The dialogue the reviewer so despises, explores what is happening to these people, how they cope with increasing shortages of food; why Britain ends up fighting in Ireland; why new warships, submarines, aircraft and tactics are developed; how the Black Market prospers; how the British state becomes more authoritarian and Canada is put at threat all because of the 'what if?' the book discusses. Thus, the entire book is about the premise in all its manifestations. It is clear that in future I should just write a list of battles and units that have fought in them and that will be considered a 'true' alternate history book.

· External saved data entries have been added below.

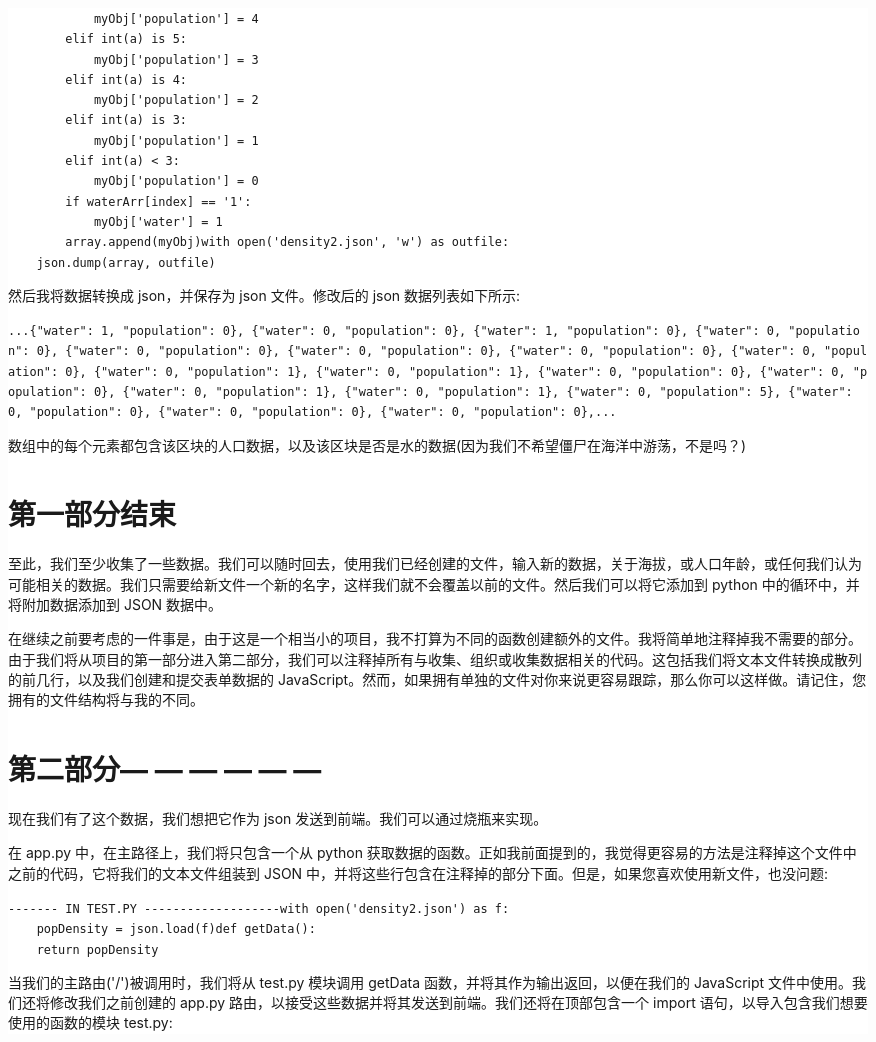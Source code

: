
 ```
            myObj['population'] = 4
        elif int(a) is 5:
            myObj['population'] = 3
        elif int(a) is 4:
            myObj['population'] = 2
        elif int(a) is 3:
            myObj['population'] = 1
        elif int(a) < 3:
            myObj['population'] = 0
        if waterArr[index] == '1':
            myObj['water'] = 1
        array.append(myObj)with open('density2.json', 'w') as outfile:
    json.dump(array, outfile)
```

然后我将数据转换成 json，并保存为 json 文件。修改后的 json 数据列表如下所示:

```
...{"water": 1, "population": 0}, {"water": 0, "population": 0}, {"water": 1, "population": 0}, {"water": 0, "population": 0}, {"water": 0, "population": 0}, {"water": 0, "population": 0}, {"water": 0, "population": 0}, {"water": 0, "population": 0}, {"water": 0, "population": 1}, {"water": 0, "population": 1}, {"water": 0, "population": 0}, {"water": 0, "population": 0}, {"water": 0, "population": 1}, {"water": 0, "population": 1}, {"water": 0, "population": 5}, {"water": 0, "population": 0}, {"water": 0, "population": 0}, {"water": 0, "population": 0},...
```

数组中的每个元素都包含该区块的人口数据，以及该区块是否是水的数据(因为我们不希望僵尸在海洋中游荡，不是吗？)

# 第一部分结束

至此，我们至少收集了一些数据。我们可以随时回去，使用我们已经创建的文件，输入新的数据，关于海拔，或人口年龄，或任何我们认为可能相关的数据。我们只需要给新文件一个新的名字，这样我们就不会覆盖以前的文件。然后我们可以将它添加到 python 中的循环中，并将附加数据添加到 JSON 数据中。

在继续之前要考虑的一件事是，由于这是一个相当小的项目，我不打算为不同的函数创建额外的文件。我将简单地注释掉我不需要的部分。由于我们将从项目的第一部分进入第二部分，我们可以注释掉所有与收集、组织或收集数据相关的代码。这包括我们将文本文件转换成散列的前几行，以及我们创建和提交表单数据的 JavaScript。然而，如果拥有单独的文件对你来说更容易跟踪，那么你可以这样做。请记住，您拥有的文件结构将与我的不同。

# 第二部分— — — — — —

现在我们有了这个数据，我们想把它作为 json 发送到前端。我们可以通过烧瓶来实现。

在 app.py 中，在主路径上，我们将只包含一个从 python 获取数据的函数。正如我前面提到的，我觉得更容易的方法是注释掉这个文件中之前的代码，它将我们的文本文件组装到 JSON 中，并将这些行包含在注释掉的部分下面。但是，如果您喜欢使用新文件，也没问题:

```
------- IN TEST.PY -------------------with open('density2.json') as f:
    popDensity = json.load(f)def getData():
    return popDensity
```

当我们的主路由('/')被调用时，我们将从 test.py 模块调用 getData 函数，并将其作为输出返回，以便在我们的 JavaScript 文件中使用。我们还将修改我们之前创建的 app.py 路由，以接受这些数据并将其发送到前端。我们还将在顶部包含一个 import 语句，以导入包含我们想要使用的函数的模块 test.py:
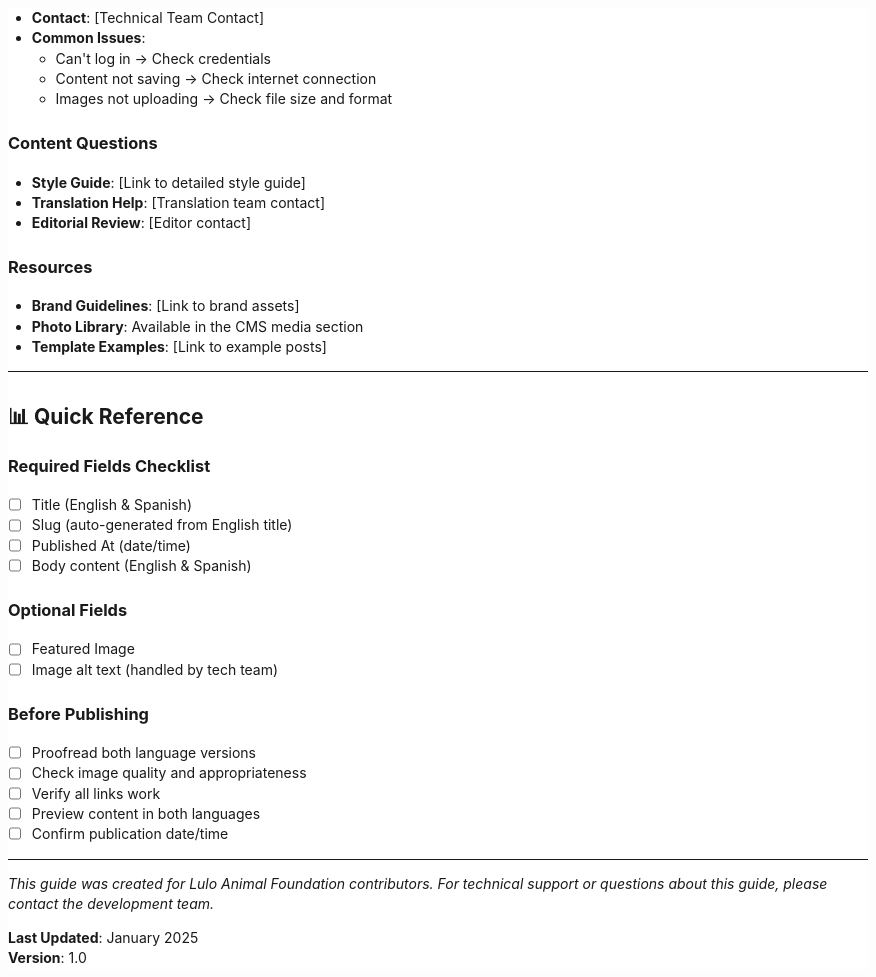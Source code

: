 - **Contact**: [Technical Team Contact]
- **Common Issues**:
  - Can't log in → Check credentials
  - Content not saving → Check internet connection
  - Images not uploading → Check file size and format

### Content Questions

- **Style Guide**: [Link to detailed style guide]
- **Translation Help**: [Translation team contact]
- **Editorial Review**: [Editor contact]

### Resources

- **Brand Guidelines**: [Link to brand assets]
- **Photo Library**: Available in the CMS media section
- **Template Examples**: [Link to example posts]

---

## 📊 Quick Reference

### Required Fields Checklist

- [ ] Title (English & Spanish)
- [ ] Slug (auto-generated from English title)
- [ ] Published At (date/time)
- [ ] Body content (English & Spanish)

### Optional Fields

- [ ] Featured Image
- [ ] Image alt text (handled by tech team)

### Before Publishing

- [ ] Proofread both language versions
- [ ] Check image quality and appropriateness
- [ ] Verify all links work
- [ ] Preview content in both languages
- [ ] Confirm publication date/time

---

_This guide was created for Lulo Animal Foundation contributors. For technical support or questions about this guide, please contact the development team._

**Last Updated**: January 2025  
**Version**: 1.0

What Amazon does not tell you is that there are all these hidden rules about what a particular genre can cover, My alternate history analysis books were condemned as not being alternate history as they suggested a range of outcomes rather than just one. I imagine that authors in other genres get this kind of hassle, those who write detective novels get told off if the detective does not catch the killer or of romance novels are chastised because the heroine does not marry the hero, There is nothing you can do about these rules, when a single 1-star review not only ends sales of that book but of any others you have up at the time. You have to learn the rules by trial and error and not do what I did, and that was to forget them and write a 139,000-word novel which did not feature battle after battle and yet put it into the alternate history category.
I should have remembered from before:
but the ideas that come to me and my enthusiasm to write fiction, leads me to foolishly steam ahead and produce books that really offend people by stepping beyond the very narrow definitions that the reviewers have long agreed upon.